Tuesday, May 14, 2013

The Article and the Paragraph

It's not enough to be able to write a sentence. Scholars must be able to compose themselves in bigger textual situations, like paragraphs and articles.

The paragraph is really the smallest unit of scholarly composition. If you're only writing sentences, then, you may be a perfectly good poet, but you're not writing scholarly prose. As a general rule—and there are, of course, exceptions—to write a paragraph you need to get at least six sentence to work together in stating a claim and supporting it. In scholarly writing we don't say things with the expectation that our readers will just believe us. We say things that the reader will believe after we give them reasons to do so, and those reasons are provided in the paragraph that supports each individual claim. The reader, then, will not be satisfied simply with six sentences that each assert something to be true. The sentences must be organized around a single claim (made by one of those sentences) and it must be clear how they all contribute to the believability of that claim.

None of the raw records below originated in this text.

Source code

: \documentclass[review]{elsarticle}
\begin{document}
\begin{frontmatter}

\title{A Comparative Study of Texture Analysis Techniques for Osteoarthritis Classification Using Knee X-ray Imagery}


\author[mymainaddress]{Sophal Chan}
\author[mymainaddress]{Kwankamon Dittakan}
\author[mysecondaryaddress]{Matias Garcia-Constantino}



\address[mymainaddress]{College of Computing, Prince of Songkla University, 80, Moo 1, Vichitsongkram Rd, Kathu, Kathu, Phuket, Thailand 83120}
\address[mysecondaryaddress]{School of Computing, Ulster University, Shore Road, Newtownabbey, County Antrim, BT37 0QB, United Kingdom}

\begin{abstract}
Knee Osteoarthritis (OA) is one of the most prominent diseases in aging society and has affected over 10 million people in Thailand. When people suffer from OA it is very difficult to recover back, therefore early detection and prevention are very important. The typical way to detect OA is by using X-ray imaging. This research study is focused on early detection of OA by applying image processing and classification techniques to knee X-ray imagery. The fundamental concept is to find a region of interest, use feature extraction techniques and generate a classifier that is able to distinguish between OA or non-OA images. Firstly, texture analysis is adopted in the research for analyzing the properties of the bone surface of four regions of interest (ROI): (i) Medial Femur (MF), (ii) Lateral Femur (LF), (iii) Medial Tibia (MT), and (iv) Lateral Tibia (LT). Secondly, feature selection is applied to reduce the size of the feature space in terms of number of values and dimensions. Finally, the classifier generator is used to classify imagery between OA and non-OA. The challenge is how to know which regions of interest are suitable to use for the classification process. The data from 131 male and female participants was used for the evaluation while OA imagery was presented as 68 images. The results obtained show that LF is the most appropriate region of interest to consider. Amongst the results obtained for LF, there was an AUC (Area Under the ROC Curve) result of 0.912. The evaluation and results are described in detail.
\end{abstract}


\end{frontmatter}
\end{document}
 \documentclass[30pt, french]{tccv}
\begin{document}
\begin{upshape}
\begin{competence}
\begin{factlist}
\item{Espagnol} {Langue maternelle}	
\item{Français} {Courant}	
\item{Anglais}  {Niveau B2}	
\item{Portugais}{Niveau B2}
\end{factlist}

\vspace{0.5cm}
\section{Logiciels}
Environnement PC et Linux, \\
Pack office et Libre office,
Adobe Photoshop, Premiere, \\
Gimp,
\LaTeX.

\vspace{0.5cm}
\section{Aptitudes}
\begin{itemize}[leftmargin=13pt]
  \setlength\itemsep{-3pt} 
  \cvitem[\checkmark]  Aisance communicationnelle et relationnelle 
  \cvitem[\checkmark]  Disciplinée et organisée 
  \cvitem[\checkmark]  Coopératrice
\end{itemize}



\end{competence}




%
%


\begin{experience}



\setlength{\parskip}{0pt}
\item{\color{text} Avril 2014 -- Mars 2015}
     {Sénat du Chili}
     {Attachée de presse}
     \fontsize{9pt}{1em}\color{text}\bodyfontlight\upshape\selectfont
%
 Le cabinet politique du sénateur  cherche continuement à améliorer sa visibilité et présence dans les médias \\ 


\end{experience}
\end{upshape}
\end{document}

An article is the result of joining paragraphs together, typically about forty of them. At least one of these will tell the reader what the article will show and support this claim with a description of the article itself, i.e., it will explain how the article will show it. An article has sections that group its forty compositional units (the paragraphs) according the kinds of claims they make and the effect they are to have on the reader. And these effects are again "composed" into a larger whole. In general, you are trying to transform the reader's expectations about how the world works. (You are contributing to the reader's ongoing intellectual development.) The theory section is devoted to establishing those expectations and the analysis is devoted to challenging them. In order for this work, of course, the reader must share your theory and find your analysis persuasive. The other sections are there to support this larger effect, to channel that rhetorical force, if you will.

"Article" means "little joint". (And "joint" is the hippest word in the English language.) In an article you join paragraphs together in order to join the conversation that is going on among scholars in your field.

2 comments:

Kate said...

As a first year mature doctoral student who's been writing all kinds of things for many years I'm enjoying the opportunity to look at writing from a new perspective and the challenge of constructing pithy blog posts. I enjoyed the clarity of this post and am impressed it was posted at 7am!

Thomas said...

Thanks! I can recommend keeping a regular schedule. Every Tuesday and Thursday morning from 6:00AM to 7:00AM are for writing a blog post. Since my prose is expecting to have to perform (and is actually looking forward to showing off!), it usually comes through for me with some measure of clarity.